Microfluidics: Tuning Enzymatically Crosslinked Silk Fibroin Hydrogel Properties for the Development of a Colorectal Cancer Extravasation 3D Model on a Chip (Global Challenges 5‐6/2018)

Abstract

In order to win the battle against cancer, further advances are needed to unveil identification of cancer-causing agents in in vitro and in vivo animal models, as well as for the development of personalized therapies and drug screening. They provide insightful knowledge on the mechanisms of tumor growth and metastasis. Therefore, the transition from 2D to 3D models, comprising the integration of tissue engineering (TE) strategies with microfluidic technologies, have sparked a breakthrough in the design of in vitro microfluidic culture models. Microfluidic devices are now one of the most promising tools to mimic in-vivo-like conditions, either in normal or disease scenarios such as tumorigenesis or pathogenesis.

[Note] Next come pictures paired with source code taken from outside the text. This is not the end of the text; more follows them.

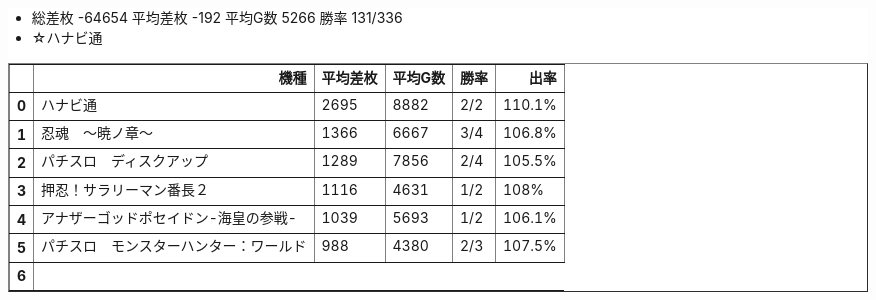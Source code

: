  - 総差枚 -64654 平均差枚 -192 平均G数 5266 勝率 131/336
 - ☆ハナビ通
<table border="1" class="dataframe">
  <thead>
    <tr style="text-align: right;">
      <th></th>
      <th>機種</th>
      <th>平均差枚</th>
      <th>平均G数</th>
      <th>勝率</th>
      <th>出率</th>
    </tr>
  </thead>
  <tbody>
    <tr>
      <th>0</th>
      <td>ハナビ通</td>
      <td>2695</td>
      <td>8882</td>
      <td>2/2</td>
      <td>110.1%</td>
    </tr>
    <tr>
      <th>1</th>
      <td>忍魂　〜暁ノ章〜</td>
      <td>1366</td>
      <td>6667</td>
      <td>3/4</td>
      <td>106.8%</td>
    </tr>
    <tr>
      <th>2</th>
      <td>パチスロ　ディスクアップ</td>
      <td>1289</td>
      <td>7856</td>
      <td>2/4</td>
      <td>105.5%</td>
    </tr>
    <tr>
      <th>3</th>
      <td>押忍！サラリーマン番長２</td>
      <td>1116</td>
      <td>4631</td>
      <td>1/2</td>
      <td>108%</td>
    </tr>
    <tr>
      <th>4</th>
      <td>アナザーゴッドポセイドン-海皇の参戦-</td>
      <td>1039</td>
      <td>5693</td>
      <td>1/2</td>
      <td>106.1%</td>
    </tr>
    <tr>
      <th>5</th>
      <td>パチスロ　モンスターハンター：ワールド</td>
      <td>988</td>
      <td>4380</td>
      <td>2/3</td>
      <td>107.5%</td>
    </tr>
    <tr>
      <th>6</th>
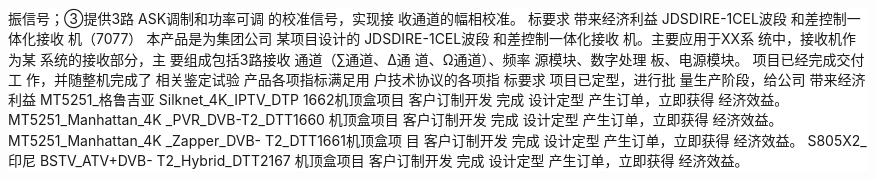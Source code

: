 振信号；③提供3路
ASK调制和功率可调
的校准信号，实现接
收通道的幅相校准。
标要求
带来经济利益
JDSDIRE-1CEL波段
和差控制一体化接收
机（7077）
本产品是为集团公司
某项目设计的
JDSDIRE-1CEL波段
和差控制一体化接收
机。主要应用于XX系
统中，接收机作为某
系统的接收部分，主
要组成包括3路接收
通道（∑通道、Δ通
道、Ω通道）、频率
源模块、数字处理
板、电源模块。
项目已经完成交付工
作，并随整机完成了
相关鉴定试验
产品各项指标满足用
户技术协议的各项指
标要求
项目已定型，进行批
量生产阶段，给公司
带来经济利益
MT5251_格鲁吉亚
Silknet_4K_IPTV_DTP
1662机顶盒项目
客户订制开发
完成
设计定型
产生订单，立即获得
经济效益。
MT5251_Manhattan_4K
_PVR_DVB-T2_DTT1660
机顶盒项目
客户订制开发
完成
设计定型
产生订单，立即获得
经济效益。
MT5251_Manhattan_4K
_Zapper_DVB-
T2_DTT1661机顶盒项
目
客户订制开发
完成
设计定型
产生订单，立即获得
经济效益。
S805X2_印尼
BSTV_ATV+DVB-
T2_Hybrid_DTT2167
机顶盒项目
客户订制开发
完成
设计定型
产生订单，立即获得
经济效益。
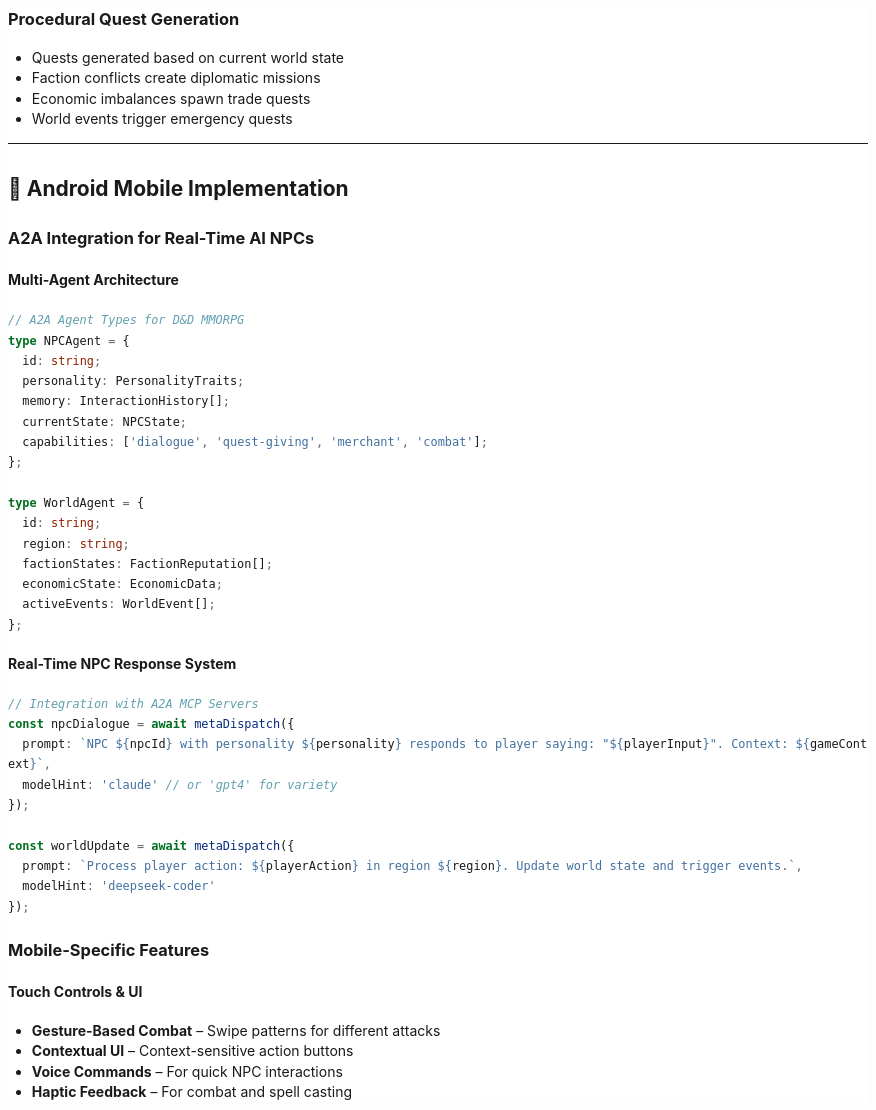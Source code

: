 ### **Procedural Quest Generation**
- Quests generated based on current world state
- Faction conflicts create diplomatic missions
- Economic imbalances spawn trade quests
- World events trigger emergency quests

---

## **📱 Android Mobile Implementation**

### **A2A Integration for Real-Time AI NPCs**

#### **Multi-Agent Architecture**
```typescript
// A2A Agent Types for D&D MMORPG
type NPCAgent = {
  id: string;
  personality: PersonalityTraits;
  memory: InteractionHistory[];
  currentState: NPCState;
  capabilities: ['dialogue', 'quest-giving', 'merchant', 'combat'];
};

type WorldAgent = {
  id: string;
  region: string;
  factionStates: FactionReputation[];
  economicState: EconomicData;
  activeEvents: WorldEvent[];
};
```

#### **Real-Time NPC Response System**
```typescript
// Integration with A2A MCP Servers
const npcDialogue = await metaDispatch({
  prompt: `NPC ${npcId} with personality ${personality} responds to player saying: "${playerInput}". Context: ${gameContext}`,
  modelHint: 'claude' // or 'gpt4' for variety
});

const worldUpdate = await metaDispatch({
  prompt: `Process player action: ${playerAction} in region ${region}. Update world state and trigger events.`,
  modelHint: 'deepseek-coder'
});
```

### **Mobile-Specific Features**

#### **Touch Controls & UI**
- **Gesture-Based Combat** – Swipe patterns for different attacks
- **Contextual UI** – Context-sensitive action buttons
- **Voice Commands** – For quick NPC interactions
- **Haptic Feedback** – For combat and spell casting
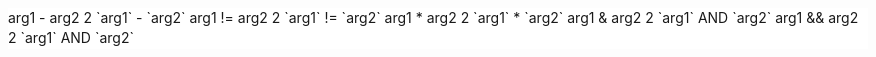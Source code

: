 <td class='gt_row gt_left'>arg1 - arg2                                                                                                                                                                                                                                                                                                                                                                          </td>
<td class='gt_row gt_right'> 2</td>
<td class='gt_row gt_left'>`arg1` - `arg2`                                                                                                                                                                                                                                                                                                                                                                                                                                                                </td>
</tr>
<tr>
<td class='gt_row gt_left'>arg1 != arg2                                                                                                                                                                                                                                                                                                                                                                         </td>
<td class='gt_row gt_right'> 2</td>
<td class='gt_row gt_left'>`arg1` != `arg2`                                                                                                                                                                                                                                                                                                                                                                                                                                                               </td>
</tr>
<tr>
<td class='gt_row gt_left'>arg1 * arg2                                                                                                                                                                                                                                                                                                                                                                          </td>
<td class='gt_row gt_right'> 2</td>
<td class='gt_row gt_left'>`arg1` * `arg2`                                                                                                                                                                                                                                                                                                                                                                                                                                                                </td>
</tr>
<tr>
<td class='gt_row gt_left'>arg1 &amp; arg2                                                                                                                                                                                                                                                                                                                                                                          </td>
<td class='gt_row gt_right'> 2</td>
<td class='gt_row gt_left'>`arg1` AND `arg2`                                                                                                                                                                                                                                                                                                                                                                                                                                                              </td>
</tr>
<tr>
<td class='gt_row gt_left'>arg1 &amp;&amp; arg2                                                                                                                                                                                                                                                                                                                                                                         </td>
<td class='gt_row gt_right'> 2</td>
<td class='gt_row gt_left'>`arg1` AND `arg2`                                                                                                                                                                                                                                                                                                                                                                                                                                                              </td>
</tr>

They can provide useful model systems to investigate complex phenomena under combination of multiple controllable biochemical and biophysical microenvironments when coupled with high resolution real-time imaging. The commercially available microfluidic chip used in this study enables precise visualization of cancer cell migration within a 3D matrix in response to microenvironmental cues, shedding light on the importance of biophysical properties in cell behavior. The developed model employs enzymatically crosslinked silk fibroin hydrogels to access cancer cell migration in response to hVCAM-1, a molecule that has a major role in the extravasation process. This is precisely what is being observed in the zoom-in image: red-stained colorectal cancer cells migrating from the top of the channel towards the inside of the extracellular matrix-like silk hydrogel. Further details can be found in article number 1700100 by Joaquim M. Oliveira and co-workers.